As far as the settings above, I assumed that localhost did not mean the EC2 instance but rather my local computer. So that is why I added the URIs. Should I take those out? Maybe change them to port 80?

any idea what’s going on?

I’ve been battling this for over 24 hours now. and It just started working.

so… what I did was this. I deleted the ‘application’ in Okta and created a fresh application profile with stock URI in it.

To start with the URI all say localhost…So I modified those with the port that my visual studio is using to spawn IIS…

when that worked locally… I added another Login redirect and Logout redirect URI with the exact same path as the original.

Then I changed the localhost:<> to my domain name… WITHOUT the port number.

and it worked.

With the port number it gives me the error mentioned above. Without it… it works as intended.

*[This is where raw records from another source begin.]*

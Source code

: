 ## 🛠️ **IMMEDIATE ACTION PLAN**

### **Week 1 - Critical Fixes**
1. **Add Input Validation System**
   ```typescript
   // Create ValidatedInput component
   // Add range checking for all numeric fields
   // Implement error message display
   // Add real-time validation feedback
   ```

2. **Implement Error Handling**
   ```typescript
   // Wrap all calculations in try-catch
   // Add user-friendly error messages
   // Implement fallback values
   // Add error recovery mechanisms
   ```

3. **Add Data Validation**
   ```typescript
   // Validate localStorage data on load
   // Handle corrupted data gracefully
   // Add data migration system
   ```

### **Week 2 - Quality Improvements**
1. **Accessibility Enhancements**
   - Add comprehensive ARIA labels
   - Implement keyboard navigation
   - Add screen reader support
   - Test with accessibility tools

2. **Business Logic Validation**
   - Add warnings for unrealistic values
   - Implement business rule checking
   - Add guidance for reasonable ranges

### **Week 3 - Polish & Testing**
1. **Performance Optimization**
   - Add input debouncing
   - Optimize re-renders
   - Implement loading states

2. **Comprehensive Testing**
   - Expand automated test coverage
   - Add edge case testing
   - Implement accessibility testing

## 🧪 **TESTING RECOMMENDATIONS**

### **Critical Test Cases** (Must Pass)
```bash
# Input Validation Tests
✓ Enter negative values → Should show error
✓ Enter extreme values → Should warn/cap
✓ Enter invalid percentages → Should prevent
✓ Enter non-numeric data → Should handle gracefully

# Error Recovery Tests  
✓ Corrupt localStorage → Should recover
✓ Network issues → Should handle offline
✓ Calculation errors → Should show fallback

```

What I don’t get though is that I opened up the port I’m using on the AWS instance… so, really shouldn’t it just work?

The only thing I can think of is that the default port for all internet stuff is 80. …and it’s not like I told my app ‘go listen on 41000’. IIS probably redirects from 80 to whatever you specify to avoid port conflicts. So technically my app is still listening on 80 even if IIS is doing the redirect… so when it gets deployed to AWS it’s expecting stuff on 80 and having my Okta application profile set to hit port 41000 just wasn’t getting to the application at all even though the port was open.

I’ve been a desktop/console programmer for going on 20 years…but I’ve only recently taken an interest in web stuff…I don’t know web programming enough to understand why this works. But I’ll take even an accidental win where I can.

Hopefully this will help someone else going forward.